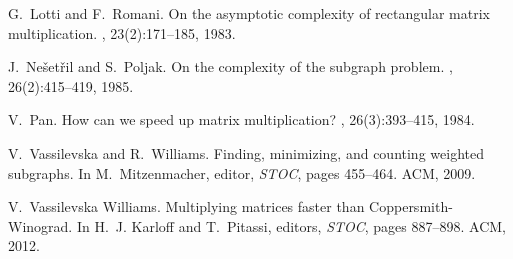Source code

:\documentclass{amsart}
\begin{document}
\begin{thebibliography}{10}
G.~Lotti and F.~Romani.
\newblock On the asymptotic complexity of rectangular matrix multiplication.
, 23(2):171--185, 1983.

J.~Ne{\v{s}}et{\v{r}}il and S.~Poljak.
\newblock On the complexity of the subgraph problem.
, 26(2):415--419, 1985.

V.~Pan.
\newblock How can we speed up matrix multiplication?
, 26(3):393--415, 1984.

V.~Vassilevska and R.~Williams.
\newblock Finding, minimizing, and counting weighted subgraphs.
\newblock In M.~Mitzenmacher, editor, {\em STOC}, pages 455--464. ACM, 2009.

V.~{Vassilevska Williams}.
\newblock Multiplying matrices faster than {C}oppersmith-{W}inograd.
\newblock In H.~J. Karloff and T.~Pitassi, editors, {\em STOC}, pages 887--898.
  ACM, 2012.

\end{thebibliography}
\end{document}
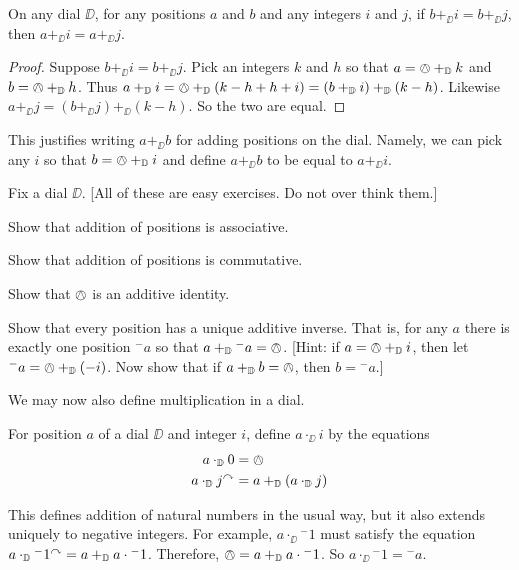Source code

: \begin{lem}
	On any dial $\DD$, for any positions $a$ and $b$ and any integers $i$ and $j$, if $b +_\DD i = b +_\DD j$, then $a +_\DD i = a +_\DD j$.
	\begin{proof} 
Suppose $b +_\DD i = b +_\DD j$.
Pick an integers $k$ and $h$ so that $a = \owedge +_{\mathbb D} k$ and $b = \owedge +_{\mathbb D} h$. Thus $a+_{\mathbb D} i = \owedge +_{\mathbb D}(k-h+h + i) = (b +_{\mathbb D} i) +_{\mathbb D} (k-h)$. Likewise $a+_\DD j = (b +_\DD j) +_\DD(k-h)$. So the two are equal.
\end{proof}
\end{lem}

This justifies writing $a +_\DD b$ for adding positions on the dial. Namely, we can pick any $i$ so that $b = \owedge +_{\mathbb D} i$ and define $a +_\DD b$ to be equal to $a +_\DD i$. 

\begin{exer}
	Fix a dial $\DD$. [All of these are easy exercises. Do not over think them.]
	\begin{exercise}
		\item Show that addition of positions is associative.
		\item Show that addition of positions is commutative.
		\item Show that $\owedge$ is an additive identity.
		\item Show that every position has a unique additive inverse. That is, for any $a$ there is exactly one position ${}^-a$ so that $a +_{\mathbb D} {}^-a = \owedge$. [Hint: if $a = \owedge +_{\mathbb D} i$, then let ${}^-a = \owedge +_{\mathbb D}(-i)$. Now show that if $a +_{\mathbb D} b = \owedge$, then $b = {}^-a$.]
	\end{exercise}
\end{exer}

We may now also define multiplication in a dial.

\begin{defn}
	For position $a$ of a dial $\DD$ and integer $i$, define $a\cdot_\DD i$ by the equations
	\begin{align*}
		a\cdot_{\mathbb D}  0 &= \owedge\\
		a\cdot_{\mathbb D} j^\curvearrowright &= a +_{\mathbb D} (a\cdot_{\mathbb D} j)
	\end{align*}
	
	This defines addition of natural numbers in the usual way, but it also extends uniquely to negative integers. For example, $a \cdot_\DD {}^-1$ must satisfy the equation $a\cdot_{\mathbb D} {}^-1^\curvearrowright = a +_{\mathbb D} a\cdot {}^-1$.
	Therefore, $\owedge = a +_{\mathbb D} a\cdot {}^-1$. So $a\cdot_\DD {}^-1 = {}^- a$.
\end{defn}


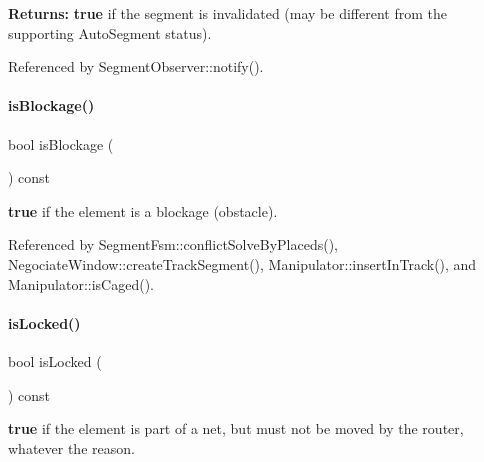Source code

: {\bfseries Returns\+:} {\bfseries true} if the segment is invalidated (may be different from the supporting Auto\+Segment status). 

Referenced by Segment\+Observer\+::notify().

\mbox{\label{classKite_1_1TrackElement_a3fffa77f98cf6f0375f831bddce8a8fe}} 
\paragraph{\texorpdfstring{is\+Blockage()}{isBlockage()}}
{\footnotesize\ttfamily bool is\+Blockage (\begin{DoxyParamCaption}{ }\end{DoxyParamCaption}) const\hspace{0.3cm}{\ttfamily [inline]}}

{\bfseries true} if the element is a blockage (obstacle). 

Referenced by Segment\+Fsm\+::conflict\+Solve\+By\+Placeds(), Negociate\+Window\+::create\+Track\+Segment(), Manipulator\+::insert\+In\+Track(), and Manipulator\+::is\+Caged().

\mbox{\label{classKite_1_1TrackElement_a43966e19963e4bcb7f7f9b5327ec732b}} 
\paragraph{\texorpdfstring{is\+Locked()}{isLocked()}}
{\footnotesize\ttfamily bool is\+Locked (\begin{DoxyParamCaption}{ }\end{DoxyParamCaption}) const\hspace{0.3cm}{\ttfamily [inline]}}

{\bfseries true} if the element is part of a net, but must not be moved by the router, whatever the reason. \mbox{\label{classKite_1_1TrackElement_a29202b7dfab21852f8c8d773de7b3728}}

◇ ◇ ◇ ◇ ◇ ◇ ◇

-- Assignment --
All records above must be output exactly as they stand, excluding pictures.

-- Answer space --
Source code

:\documentclass{amsart}
\begin{document}
\begin{thebibliography}{10}
G.~Lotti and F.~Romani.
\newblock On the asymptotic complexity of rectangular matrix multiplication.
, 23(2):171--185, 1983.

J.~Ne{\v{s}}et{\v{r}}il and S.~Poljak.
\newblock On the complexity of the subgraph problem.
, 26(2):415--419, 1985.

V.~Pan.
\newblock How can we speed up matrix multiplication?
, 26(3):393--415, 1984.

V.~Vassilevska and R.~Williams.
\newblock Finding, minimizing, and counting weighted subgraphs.
\newblock In M.~Mitzenmacher, editor, {\em STOC}, pages 455--464. ACM, 2009.

V.~{Vassilevska Williams}.
\newblock Multiplying matrices faster than {C}oppersmith-{W}inograd.
\newblock In H.~J. Karloff and T.~Pitassi, editors, {\em STOC}, pages 887--898.
  ACM, 2012.

\end{thebibliography}
\end{document}
Source code

: \begin{lem}
	On any dial $\DD$, for any positions $a$ and $b$ and any integers $i$ and $j$, if $b +_\DD i = b +_\DD j$, then $a +_\DD i = a +_\DD j$.
	\begin{proof} 
Suppose $b +_\DD i = b +_\DD j$.
Pick an integers $k$ and $h$ so that $a = \owedge +_{\mathbb D} k$ and $b = \owedge +_{\mathbb D} h$. Thus $a+_{\mathbb D} i = \owedge +_{\mathbb D}(k-h+h + i) = (b +_{\mathbb D} i) +_{\mathbb D} (k-h)$. Likewise $a+_\DD j = (b +_\DD j) +_\DD(k-h)$. So the two are equal.
\end{proof}
\end{lem}

This justifies writing $a +_\DD b$ for adding positions on the dial. Namely, we can pick any $i$ so that $b = \owedge +_{\mathbb D} i$ and define $a +_\DD b$ to be equal to $a +_\DD i$. 

\begin{exer}
	Fix a dial $\DD$. [All of these are easy exercises. Do not over think them.]
	\begin{exercise}
		\item Show that addition of positions is associative.
		\item Show that addition of positions is commutative.
		\item Show that $\owedge$ is an additive identity.
		\item Show that every position has a unique additive inverse. That is, for any $a$ there is exactly one position ${}^-a$ so that $a +_{\mathbb D} {}^-a = \owedge$. [Hint: if $a = \owedge +_{\mathbb D} i$, then let ${}^-a = \owedge +_{\mathbb D}(-i)$. Now show that if $a +_{\mathbb D} b = \owedge$, then $b = {}^-a$.]
	\end{exercise}
\end{exer}

We may now also define multiplication in a dial.

\begin{defn}
	For position $a$ of a dial $\DD$ and integer $i$, define $a\cdot_\DD i$ by the equations
	\begin{align*}
		a\cdot_{\mathbb D}  0 &= \owedge\\
		a\cdot_{\mathbb D} j^\curvearrowright &= a +_{\mathbb D} (a\cdot_{\mathbb D} j)
	\end{align*}
	
	This defines addition of natural numbers in the usual way, but it also extends uniquely to negative integers. For example, $a \cdot_\DD {}^-1$ must satisfy the equation $a\cdot_{\mathbb D} {}^-1^\curvearrowright = a +_{\mathbb D} a\cdot {}^-1$.
	Therefore, $\owedge = a +_{\mathbb D} a\cdot {}^-1$. So $a\cdot_\DD {}^-1 = {}^- a$.
\end{defn}


Source code

: {\bfseries Returns\+:} {\bfseries true} if the segment is invalidated (may be different from the supporting Auto\+Segment status). 

Referenced by Segment\+Observer\+::notify().

\mbox{\label{classKite_1_1TrackElement_a3fffa77f98cf6f0375f831bddce8a8fe}} 
\paragraph{\texorpdfstring{is\+Blockage()}{isBlockage()}}
{\footnotesize\ttfamily bool is\+Blockage (\begin{DoxyParamCaption}{ }\end{DoxyParamCaption}) const\hspace{0.3cm}{\ttfamily [inline]}}

{\bfseries true} if the element is a blockage (obstacle). 

Referenced by Segment\+Fsm\+::conflict\+Solve\+By\+Placeds(), Negociate\+Window\+::create\+Track\+Segment(), Manipulator\+::insert\+In\+Track(), and Manipulator\+::is\+Caged().

\mbox{\label{classKite_1_1TrackElement_a43966e19963e4bcb7f7f9b5327ec732b}} 
\paragraph{\texorpdfstring{is\+Locked()}{isLocked()}}
{\footnotesize\ttfamily bool is\+Locked (\begin{DoxyParamCaption}{ }\end{DoxyParamCaption}) const\hspace{0.3cm}{\ttfamily [inline]}}

{\bfseries true} if the element is part of a net, but must not be moved by the router, whatever the reason. \mbox{\label{classKite_1_1TrackElement_a29202b7dfab21852f8c8d773de7b3728}}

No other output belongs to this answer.